[[ EXERCISE INPUT open ]]

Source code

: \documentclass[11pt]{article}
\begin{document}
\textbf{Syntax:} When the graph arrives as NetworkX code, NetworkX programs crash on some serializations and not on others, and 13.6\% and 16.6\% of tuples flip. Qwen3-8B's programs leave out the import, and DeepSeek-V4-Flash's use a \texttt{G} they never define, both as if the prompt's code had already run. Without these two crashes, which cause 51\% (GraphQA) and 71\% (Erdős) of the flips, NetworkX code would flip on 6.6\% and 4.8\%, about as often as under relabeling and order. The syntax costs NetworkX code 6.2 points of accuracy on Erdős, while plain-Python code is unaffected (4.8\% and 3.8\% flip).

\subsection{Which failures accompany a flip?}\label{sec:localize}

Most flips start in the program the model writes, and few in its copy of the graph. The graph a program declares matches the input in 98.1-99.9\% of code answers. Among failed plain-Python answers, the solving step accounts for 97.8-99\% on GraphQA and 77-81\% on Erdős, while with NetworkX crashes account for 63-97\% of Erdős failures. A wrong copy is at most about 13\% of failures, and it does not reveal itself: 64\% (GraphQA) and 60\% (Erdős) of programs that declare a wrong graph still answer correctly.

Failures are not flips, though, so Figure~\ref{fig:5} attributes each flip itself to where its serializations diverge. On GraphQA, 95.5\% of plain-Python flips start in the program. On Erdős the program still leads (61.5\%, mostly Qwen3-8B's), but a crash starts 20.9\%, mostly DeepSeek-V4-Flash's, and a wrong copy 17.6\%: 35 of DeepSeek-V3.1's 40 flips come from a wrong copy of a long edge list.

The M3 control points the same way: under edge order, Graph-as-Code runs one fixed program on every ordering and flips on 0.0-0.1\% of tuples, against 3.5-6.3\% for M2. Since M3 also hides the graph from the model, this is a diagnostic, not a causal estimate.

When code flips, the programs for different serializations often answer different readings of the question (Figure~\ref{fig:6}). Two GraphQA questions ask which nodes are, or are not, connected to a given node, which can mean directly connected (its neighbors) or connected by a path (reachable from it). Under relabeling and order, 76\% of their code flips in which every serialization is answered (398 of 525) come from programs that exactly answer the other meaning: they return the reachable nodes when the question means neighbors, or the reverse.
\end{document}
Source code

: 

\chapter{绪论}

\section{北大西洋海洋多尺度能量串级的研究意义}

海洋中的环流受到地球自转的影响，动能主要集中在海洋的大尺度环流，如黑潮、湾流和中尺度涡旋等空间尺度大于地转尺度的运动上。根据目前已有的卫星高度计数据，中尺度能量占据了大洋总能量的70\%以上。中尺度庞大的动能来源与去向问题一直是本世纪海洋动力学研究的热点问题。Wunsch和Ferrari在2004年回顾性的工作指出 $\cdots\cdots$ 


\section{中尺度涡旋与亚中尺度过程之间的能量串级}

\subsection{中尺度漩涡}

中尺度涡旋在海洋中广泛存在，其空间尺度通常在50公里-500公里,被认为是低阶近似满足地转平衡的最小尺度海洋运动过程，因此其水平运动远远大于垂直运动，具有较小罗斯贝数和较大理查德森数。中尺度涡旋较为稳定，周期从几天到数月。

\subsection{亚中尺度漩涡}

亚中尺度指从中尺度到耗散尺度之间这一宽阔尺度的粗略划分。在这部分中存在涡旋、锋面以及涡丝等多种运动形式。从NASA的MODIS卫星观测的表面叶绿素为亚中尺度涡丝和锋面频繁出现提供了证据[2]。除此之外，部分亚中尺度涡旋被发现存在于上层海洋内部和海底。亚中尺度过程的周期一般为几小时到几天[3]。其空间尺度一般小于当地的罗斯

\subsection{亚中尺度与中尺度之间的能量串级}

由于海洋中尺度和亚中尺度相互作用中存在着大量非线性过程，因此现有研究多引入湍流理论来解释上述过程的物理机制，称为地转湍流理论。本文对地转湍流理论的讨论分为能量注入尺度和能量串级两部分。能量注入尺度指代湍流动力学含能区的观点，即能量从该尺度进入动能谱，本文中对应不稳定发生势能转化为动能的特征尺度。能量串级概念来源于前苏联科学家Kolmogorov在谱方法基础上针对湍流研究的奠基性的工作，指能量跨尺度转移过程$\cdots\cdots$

[[ EXERCISE INPUT closed ]]

WHAT IS EXPECTED = Give the entries again in full, with nothing changed.

RESPONSE =
Source code

: \documentclass[11pt]{article}
\begin{document}
\textbf{Syntax:} When the graph arrives as NetworkX code, NetworkX programs crash on some serializations and not on others, and 13.6\% and 16.6\% of tuples flip. Qwen3-8B's programs leave out the import, and DeepSeek-V4-Flash's use a \texttt{G} they never define, both as if the prompt's code had already run. Without these two crashes, which cause 51\% (GraphQA) and 71\% (Erdős) of the flips, NetworkX code would flip on 6.6\% and 4.8\%, about as often as under relabeling and order. The syntax costs NetworkX code 6.2 points of accuracy on Erdős, while plain-Python code is unaffected (4.8\% and 3.8\% flip).

\subsection{Which failures accompany a flip?}\label{sec:localize}

Most flips start in the program the model writes, and few in its copy of the graph. The graph a program declares matches the input in 98.1-99.9\% of code answers. Among failed plain-Python answers, the solving step accounts for 97.8-99\% on GraphQA and 77-81\% on Erdős, while with NetworkX crashes account for 63-97\% of Erdős failures. A wrong copy is at most about 13\% of failures, and it does not reveal itself: 64\% (GraphQA) and 60\% (Erdős) of programs that declare a wrong graph still answer correctly.

Failures are not flips, though, so Figure~\ref{fig:5} attributes each flip itself to where its serializations diverge. On GraphQA, 95.5\% of plain-Python flips start in the program. On Erdős the program still leads (61.5\%, mostly Qwen3-8B's), but a crash starts 20.9\%, mostly DeepSeek-V4-Flash's, and a wrong copy 17.6\%: 35 of DeepSeek-V3.1's 40 flips come from a wrong copy of a long edge list.

The M3 control points the same way: under edge order, Graph-as-Code runs one fixed program on every ordering and flips on 0.0-0.1\% of tuples, against 3.5-6.3\% for M2. Since M3 also hides the graph from the model, this is a diagnostic, not a causal estimate.

When code flips, the programs for different serializations often answer different readings of the question (Figure~\ref{fig:6}). Two GraphQA questions ask which nodes are, or are not, connected to a given node, which can mean directly connected (its neighbors) or connected by a path (reachable from it). Under relabeling and order, 76\% of their code flips in which every serialization is answered (398 of 525) come from programs that exactly answer the other meaning: they return the reachable nodes when the question means neighbors, or the reverse.
\end{document}
Source code

: 

\chapter{绪论}

\section{北大西洋海洋多尺度能量串级的研究意义}

海洋中的环流受到地球自转的影响，动能主要集中在海洋的大尺度环流，如黑潮、湾流和中尺度涡旋等空间尺度大于地转尺度的运动上。根据目前已有的卫星高度计数据，中尺度能量占据了大洋总能量的70\%以上。中尺度庞大的动能来源与去向问题一直是本世纪海洋动力学研究的热点问题。Wunsch和Ferrari在2004年回顾性的工作指出 $\cdots\cdots$ 


\section{中尺度涡旋与亚中尺度过程之间的能量串级}

\subsection{中尺度漩涡}

中尺度涡旋在海洋中广泛存在，其空间尺度通常在50公里-500公里,被认为是低阶近似满足地转平衡的最小尺度海洋运动过程，因此其水平运动远远大于垂直运动，具有较小罗斯贝数和较大理查德森数。中尺度涡旋较为稳定，周期从几天到数月。

\subsection{亚中尺度漩涡}

亚中尺度指从中尺度到耗散尺度之间这一宽阔尺度的粗略划分。在这部分中存在涡旋、锋面以及涡丝等多种运动形式。从NASA的MODIS卫星观测的表面叶绿素为亚中尺度涡丝和锋面频繁出现提供了证据[2]。除此之外，部分亚中尺度涡旋被发现存在于上层海洋内部和海底。亚中尺度过程的周期一般为几小时到几天[3]。其空间尺度一般小于当地的罗斯

\subsection{亚中尺度与中尺度之间的能量串级}

由于海洋中尺度和亚中尺度相互作用中存在着大量非线性过程，因此现有研究多引入湍流理论来解释上述过程的物理机制，称为地转湍流理论。本文对地转湍流理论的讨论分为能量注入尺度和能量串级两部分。能量注入尺度指代湍流动力学含能区的观点，即能量从该尺度进入动能谱，本文中对应不稳定发生势能转化为动能的特征尺度。能量串级概念来源于前苏联科学家Kolmogorov在谱方法基础上针对湍流研究的奠基性的工作，指能量跨尺度转移过程$\cdots\cdots$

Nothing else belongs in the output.